I can’t help but admire the remarkable concision
and precision in Sven Birkerts’ essay “Telescope” in TriQuarterly. I can’t help but
admire that the essay, and essayist, cover so much ground in a paltry 630 words.
I can’t help but admire the way in
which Birkerts captures the movement of the human mind, or at least the
humanist mind, so carefully and exactly on the page. I love this small piece of
nonfiction prose in much the same way that I love a brilliant short film. It is all about the movement.

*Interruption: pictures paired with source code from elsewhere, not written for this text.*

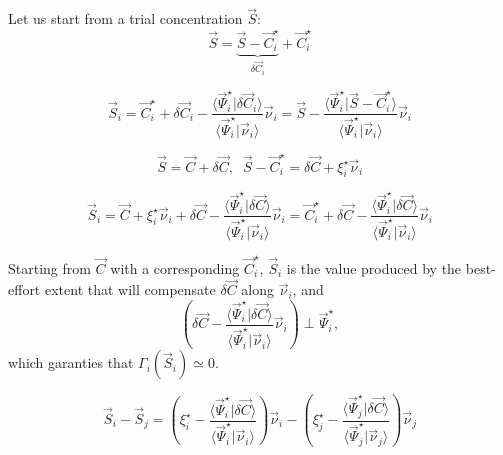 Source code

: \documentclass[aps,12pt]{revtex4}
\begin{document}
Let us start from a trial concentration $\vec{S}$:
\begin{equation}
	\vec{S} = \underbrace{\vec{S} - \vec{C}_i^\star}_{\delta\vec{C}_i} +  \vec{C}_i^\star
\end{equation}

\begin{equation}
	\vec{S}_i = 	\vec{C}_i^\star + \delta\vec{C}_i - \dfrac{\langle \vec{\Psi}_i^\star \vert \delta\vec{C}_i \rangle}{\langle \vec{\Psi}_i^\star \vert \vec{\nu}_i \rangle
} \vec{\nu}_i = \vec{S} - 
\dfrac{\langle \vec{\Psi}_i^\star \vert \vec{S} - \vec{C}_i^\star \rangle}{\langle \vec{\Psi}_i^\star \vert \vec{\nu}_i \rangle} \vec{\nu}_i
\end{equation}

\begin{equation}
	\vec{S} = \vec{C} + \delta\vec{C}, \;\; \vec{S}-\vec{C}_i^\star = \delta\vec{C} + \xi_i^\star \vec{\nu}_i
\end{equation}

\begin{equation}
	\vec{S}_i = \vec{C} + \xi_i^\star \vec{\nu}_i + \delta\vec{C} -  \dfrac{\langle \vec{\Psi}_i^\star \vert \delta\vec{C} \rangle}{\langle \vec{\Psi}_i^\star \vert \vec{\nu}_i \rangle} \vec{\nu}_i
	= \vec{C}_i^\star + \delta\vec{C} -  \dfrac{\langle \vec{\Psi}_i^\star \vert \delta\vec{C} \rangle}{\langle \vec{\Psi}_i^\star \vert \vec{\nu}_i \rangle} \vec{\nu}_i
\end{equation}

Starting from $\vec{C}$ with a corresponding $\vec{C}_i^\star$, $\vec{S}_i$ is the value produced by the best-effort extent that will compensate
$\delta\vec{C}$ along $\vec{\nu}_i$, and
\begin{equation}
	\left(\delta\vec{C} -  \dfrac{\langle \vec{\Psi}_i^\star \vert \delta\vec{C} \rangle}{\langle \vec{\Psi}_i^\star \vert \vec{\nu}_i \rangle} \vec{\nu}_i\right) \perp \vec{\Psi}_i^\star,
\end{equation}
which garanties that $\Gamma_i(\vec{S}_i)\simeq 0$.


\begin{equation}
	\vec{S}_i - \vec{S}_j = 
	\left( \xi_i^\star - \dfrac{\langle \vec{\Psi}_i^\star \vert \delta\vec{C} \rangle}{\langle \vec{\Psi}_i^\star \vert \vec{\nu}_i \rangle} \right) \vec{\nu}_i 
	- \left(\xi_j^\star - \dfrac{\langle \vec{\Psi}_j^\star \vert \delta\vec{C} \rangle}{\langle \vec{\Psi}_j^\star \vert \vec{\nu}_j \rangle} \right) \vec{\nu}_j 
\end{equation}
\end{document}
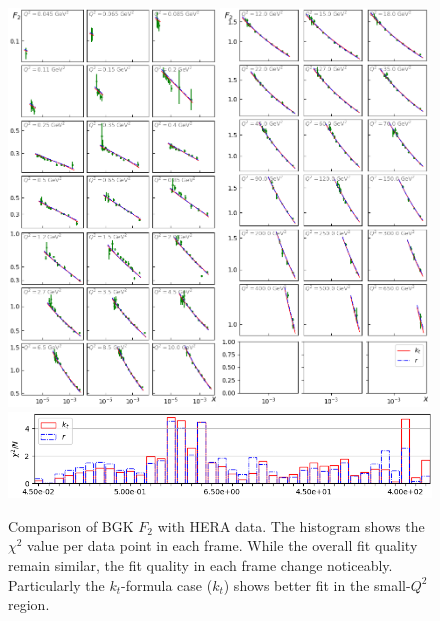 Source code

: \documentclass[12pt]{article}
\numberwithin{equation}{section}
\numberwithin{table}{section}
\numberwithin{figure}{section}
\begin{document}
\begin{figure}[p]
\includegraphics[width=0.49\textwidth]{./plots/Figure_2-1.png}
\includegraphics[width=0.49\textwidth]{./plots/Figure_2-2.png}
\includegraphics[width=\textwidth]{./plots/Figure_2-3.png}
\caption{Comparison of BGK $F_2$ with HERA data. The histogram shows the $\chi^2$ value per data point in each frame. While the overall fit quality remain similar, the fit quality in each frame change noticeably. Particularly the $k_t$-formula case ($k_t$) shows better fit in the small-$Q^2$ region.}
\label{fig:BGK-Grid}
\end{figure}
\end{document}

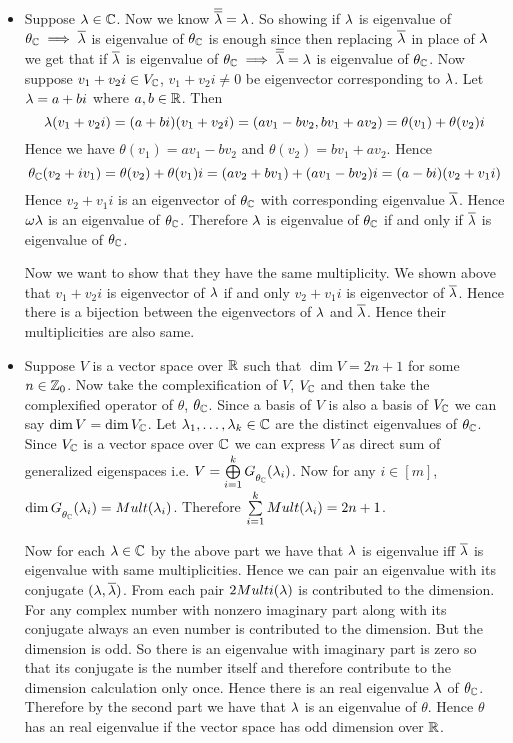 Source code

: \documentclass[a4paper, 11pt]{article}
\begin{document}
{\begin{itemize}[label=$\bullet$]
\begin{itemize}
\item Suppose $\lambda \in \mathbb{C}$. Now we know $\overline{\overline{\lambda}}=\lambda$. So showing if $\lambda$ is eigenvalue of $\theta_{\mathbb{C}}\implies \overline{\lambda}$ is eigenvalue of $\theta_{\mathbb{C}}$ is enough since then replacing $\overline{\lambda}$ in place of $\lambda$ we get that if $\overline{\lambda}$ is eigenvalue of $\theta_{\mathbb{C}}\implies \overline{\overline{\lambda}}=\lambda$ is eigenvalue of $\theta_{\mathbb{C}}$. Now suppose $v_1+v_2i\in V_{\mathbb{C}}$, $v_1+v_2i\neq  0$ be eigenvector corresponding to $\lambda$. Let $\lambda=a+bi$ where $a,b\in \mathbb{R}$. Then $$\lambda(v_1+v_2i)=(a+bi)(v_1+v_2i)=(av_1-bv_2,bv_1+av_2)=\theta(v_1)+\theta(v_2)i$$Hence we have $\theta(v_1)=av_1-bv_2$ and $\theta(v_2)=bv_1+av_2$. Hence $$\theta_{\mathbb{C}}(v_2+iv_1)=\theta(v_2)+\theta(v_1)i=(av_2+bv_1)+(av_1-bv_2)i=(a-bi)(v_2+v_1i)$$Hence $v_2+v_1i$ is an eigenvector of $\theta_{\mathbb{C}}$ with corresponding eigenvalue $\overline{\lambda}$. Hence $\omega{\lambda}$ is an eigenvalue of $\theta_{\mathbb{C}}$. Therefore $\lambda$ is eigenvalue of $\theta_{\mathbb{C}}$ if and only if $\overline{\lambda}$ is eigenvalue of $\theta_{\mathbb{C}}$. \parinn

Now we want to show that they have the same multiplicity. We shown above that $v_1+v_2i$ is eigenvector of $\lambda$ if and only $v_2+v_1i$ is eigenvector of $\overline{\lambda}$. Hence there is a bijection between the eigenvectors of $\lambda$ and $\overline{\lambda}$. Hence their multiplicities are also same.

\item Suppose $V$ is a vector space over $\mathbb{R}$ such that $\dim V=2n+1$ for some $n\in  \mathbb{Z}_0$. Now take the complexification of $V$, $V_{\mathbb{C}}$ and then take the complexified operator of $\theta$, $\theta_{\mathbb{C}}$. Since a basis of $V$ is also a basis of $V_{\mathbb{C}}$ we can say $\dim V=\dim V_{\mathbb{C}}$.  Let $\lambda_1,\dots, \lambda_k\in\mathbb{C}$ are the distinct eigenvalues of $\theta_{\mathbb{C}}$. Since $V_{\mathbb{C}}$ is a vector space over $\mathbb{C}$ we can express $V$ as direct sum of generalized eigenspaces i.e. $V=\bigoplus\limits_{i=1}^k G\strut_{\theta_{\mathbb{C}}}(\lambda_i)$. Now for any $i\in[m]$, $\dim G\strut_{\theta_{\mathbb{C}}}(\lambda_i)=Mult(\lambda_i)$. Therefore $\sum\limits_{i=1}^k Mult(\lambda_i)=2n+1$. \parinn

Now for each $\lambda\in \mathbb{C}$ by the above part we have that $\lambda$ is eigenvalue iff $\overline{\lambda}$ is eigenvalue with same multiplicities. Hence we can pair an eigenvalue with its conjugate $(\lambda,\overline{\lambda})$. From each pair $2Multi(\lambda)$ is contributed to the dimension. For any complex number with nonzero imaginary part along with its conjugate always an even number is contributed to the dimension. But the dimension is odd. So there is an eigenvalue with imaginary part is zero so that its conjugate is the number itself and therefore contribute to the dimension calculation only once. Hence there is an real eigenvalue $\lambda$ of $\theta_{\mathbb{C}}$. Therefore by the second part we have that $\lambda$ is an eigenvalue of $\theta$. Hence $\theta$ has an real eigenvalue if the vector space has odd dimension over $\mathbb{R}$. 
\end{itemize}
\end{itemize}
}
\end{document}
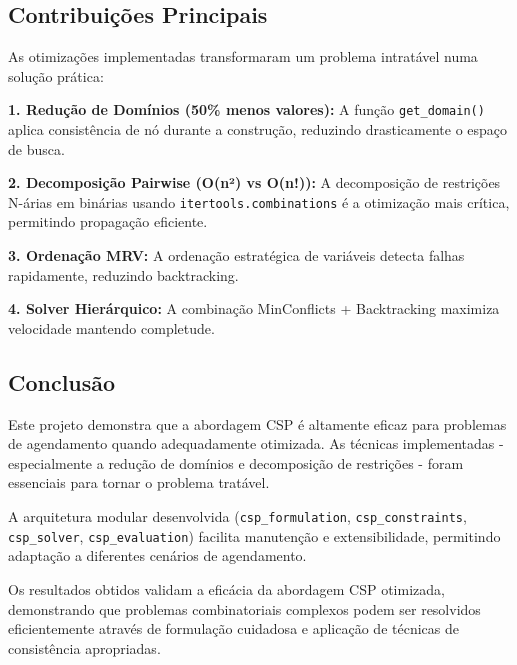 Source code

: \documentclass[a4paper, 12pt]{article}
\begin{document}
\subsection{Contribuições Principais}

As otimizações implementadas transformaram um problema intratável numa solução prática:

\textbf{1. Redução de Domínios (50\% menos valores):}
A função \texttt{get\_domain()} aplica consistência de nó durante a construção, reduzindo drasticamente o espaço de busca.

\textbf{2. Decomposição Pairwise (O(n²) vs O(n!)):}
A decomposição de restrições N-árias em binárias usando \texttt{itertools.combinations} é a otimização mais crítica, permitindo propagação eficiente.

\textbf{3. Ordenação MRV:}
A ordenação estratégica de variáveis detecta falhas rapidamente, reduzindo backtracking.

\textbf{4. Solver Hierárquico:}
A combinação MinConflicts + Backtracking maximiza velocidade mantendo completude.

\subsection{Conclusão}

Este projeto demonstra que a abordagem CSP é altamente eficaz para problemas de agendamento quando adequadamente otimizada. As técnicas implementadas - especialmente a redução de domínios e decomposição de restrições - foram essenciais para tornar o problema tratável.

A arquitetura modular desenvolvida (\texttt{csp\_formulation}, \texttt{csp\_constraints}, \texttt{csp\_solver}, \texttt{csp\_evaluation}) facilita manutenção e extensibilidade, permitindo adaptação a diferentes cenários de agendamento.

Os resultados obtidos validam a eficácia da abordagem CSP otimizada, demonstrando que problemas combinatoriais complexos podem ser resolvidos eficientemente através de formulação cuidadosa e aplicação de técnicas de consistência apropriadas.
\end{document}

Birkerts begins with the possibility that Italian researchers
have uncovered proof that neutrinos – those miniscule particles that only
physicists can see – travel even faster than light at times, upsetting nothing
less than the scientific applecart that is Einstein's special theory of
relativity. He then, deftly, references string
theory and parallel universe theory, via a colleague “who actually can think
about these things in intelligent ways.”
Birkerts momentarily threatens to swamp our mind with super science then
lets us down easy through his own essayistic persona; he too is boggled,
grasping these enormous concepts for only a fleeting instant before they become
too huge to grasp.
So Birkerts moves on to the directly observable,
“metal filings on a sheet of paper,” “baking soda added to vinegar,” radio
kits, and chemistry sets. The quotidian trumps the unfathomable. We are kids again, when science was as simple
as an apple dropping from a tree.
And then the turn. Birkerts once had a microscope.
Once startled at “a sudden eyeful of the honeybee’s shockingly hairy leg.”But he didn’t like the squinting. “That magnitude
of inspection,” he writes, “did not compel me—which should have told me I was a
humanist.” He wanted a different view, not a view of micro-phenomena, but of “people
who did not know they were being observed.”
In the end, Birkerts brief meditation on science
and observation becomes an essay about essaying, about his own use of the essay
as a vehicle for understanding human nature, and about the “glimmer of how the
one thing related to the other.”
Like Montaigne before him, Birkerts sees drama in
the movement of a curious mind.
Suspense, even. His essay is
itself a telescope; “with a few gratifyingly decisive moves,” his essay pulls “section
from section, snap snap, elongating, until” the essayist has created “a device
worthy of old-time sea captains” and of a certain crotchety 16th century French noblemen who invented the form.